The ceremony aims to pay tribute to naval men who died while serving to protect the Truong Sa (Spratly) and Hoang Sa (Paracel) archipelagos during the reign of Nguyen lords and kings.
"This year's ceremony will be organised on a larger scale than usual as all the families living on the island will gather to organise a common ceremony," said Nguyen Dang Vu, Director of Quang Ngai Department of Culture, Sports and Tourism.
In previous years, each family organised their own ceremony separately on the 15th and 16th day of the third lunar month, which fall on April 28 and 29 this year.
Elderly people float thousands of candles, which represent the soldiers who died while guarding the Paracels. Then a shaman prays to dummies, with the intention of turning any bad luck on the dummies, rather than the soldiers guarding the archipelago.

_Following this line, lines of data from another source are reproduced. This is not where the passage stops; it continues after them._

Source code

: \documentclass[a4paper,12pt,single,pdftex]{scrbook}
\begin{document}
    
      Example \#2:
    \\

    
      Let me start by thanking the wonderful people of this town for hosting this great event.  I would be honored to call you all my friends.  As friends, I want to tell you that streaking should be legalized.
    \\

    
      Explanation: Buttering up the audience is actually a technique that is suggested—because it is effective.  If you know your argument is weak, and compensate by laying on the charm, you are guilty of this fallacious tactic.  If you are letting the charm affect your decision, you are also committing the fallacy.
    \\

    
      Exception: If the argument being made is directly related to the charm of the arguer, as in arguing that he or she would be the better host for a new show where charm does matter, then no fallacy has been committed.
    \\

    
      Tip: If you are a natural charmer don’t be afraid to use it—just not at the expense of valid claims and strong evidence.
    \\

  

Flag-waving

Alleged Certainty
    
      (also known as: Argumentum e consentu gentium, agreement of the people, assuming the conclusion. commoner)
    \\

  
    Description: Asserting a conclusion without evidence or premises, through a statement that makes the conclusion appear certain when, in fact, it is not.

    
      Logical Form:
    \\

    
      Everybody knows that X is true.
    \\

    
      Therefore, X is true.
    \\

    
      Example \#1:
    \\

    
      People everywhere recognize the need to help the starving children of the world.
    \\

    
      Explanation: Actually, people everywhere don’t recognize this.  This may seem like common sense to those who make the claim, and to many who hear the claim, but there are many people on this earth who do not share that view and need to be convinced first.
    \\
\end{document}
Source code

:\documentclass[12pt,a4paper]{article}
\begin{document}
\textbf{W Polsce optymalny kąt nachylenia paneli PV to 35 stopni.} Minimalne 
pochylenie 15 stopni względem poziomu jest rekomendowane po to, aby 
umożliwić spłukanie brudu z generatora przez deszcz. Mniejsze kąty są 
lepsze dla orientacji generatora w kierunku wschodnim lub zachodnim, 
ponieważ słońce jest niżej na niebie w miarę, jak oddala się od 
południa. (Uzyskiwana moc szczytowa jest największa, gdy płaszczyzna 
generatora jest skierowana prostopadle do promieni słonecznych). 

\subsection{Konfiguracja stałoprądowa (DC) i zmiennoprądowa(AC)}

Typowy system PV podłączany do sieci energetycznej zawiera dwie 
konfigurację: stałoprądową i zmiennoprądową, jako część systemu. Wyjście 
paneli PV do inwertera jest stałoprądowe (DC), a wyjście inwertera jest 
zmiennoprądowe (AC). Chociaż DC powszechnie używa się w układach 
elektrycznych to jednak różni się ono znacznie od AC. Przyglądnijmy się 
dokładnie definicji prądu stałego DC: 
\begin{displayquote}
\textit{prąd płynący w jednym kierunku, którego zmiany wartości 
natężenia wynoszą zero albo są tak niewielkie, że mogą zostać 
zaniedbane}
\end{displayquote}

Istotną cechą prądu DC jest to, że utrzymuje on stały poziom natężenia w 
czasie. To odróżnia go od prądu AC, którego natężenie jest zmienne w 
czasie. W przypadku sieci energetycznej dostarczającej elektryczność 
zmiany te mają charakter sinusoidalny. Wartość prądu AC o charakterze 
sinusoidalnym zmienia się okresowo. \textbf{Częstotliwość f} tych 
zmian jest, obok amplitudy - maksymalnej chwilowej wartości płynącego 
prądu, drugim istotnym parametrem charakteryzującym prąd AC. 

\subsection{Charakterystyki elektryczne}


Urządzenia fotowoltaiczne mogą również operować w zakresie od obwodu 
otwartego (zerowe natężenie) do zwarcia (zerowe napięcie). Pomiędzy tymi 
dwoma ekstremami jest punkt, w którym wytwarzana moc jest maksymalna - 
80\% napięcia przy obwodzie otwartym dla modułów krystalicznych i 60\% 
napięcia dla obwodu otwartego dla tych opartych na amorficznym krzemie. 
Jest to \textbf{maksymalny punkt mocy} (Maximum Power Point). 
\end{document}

The procession then floats the dummies and boats out to sea.
At the same event this year, the province opened an area for preserving images and objects of the former soldiers that guarded the Spratly and Paracel archipelagos.
Vu also added that the ceremony stems from a local traditional religious custom, which had been proposed to be organised at a national level.
He said the authorities would seek approval from the Ministry of Culture, Sports and Tourism to organise a Sea and Islands Festival in the province in 2012, the centre of which would be the ceremony.
A local resident, 80 year-old Vo Hien Dat, confirmed that the worshipping ceremony had been handed down through generations for hundreds of years.
He added that every year, local elderly people chose a fine day to gather at An Vinh Village's communal house to make small models of real equipment for fishermen, including boats, saucepans, water bottles and other personal things for navy men to be used in the worshipping ceremony.
Vu, who has a PhD on sea and island culture, said more than 400 years ago, when Lord Nguyen started his reign in the south of the country, around 70 local men had been chosen to travel to the Paracels to search for valuable sea products to provide to the royal and local army generals controlling the East Sea.
The mission was repeated by the Hoang Sa Sailor Team (which has also charge of administrative management of Truong Sa Archipelago) under Tay Son reign (1778-1802) under the leadership of Vo Van Phu and Vo Van Khiet.
Then, under King Gia Long's reign (1802-20), Pham Quang Anh was sent to select men to map the two archipelagos. The king then established sailor teams to join the Hoang Sa and Que Huong sailor teams to Hoang Sa and Truong Sa to install border markers, build temples on the archipelagos, and map the area.
Under King Minh Mang's reign (1820-40), famous military officers like Pham Van Nguyen (1835), Pham Huu Nhat (1836) and Pham Van Bien were recorded as the heads of the Hoang Sa Sailor Team.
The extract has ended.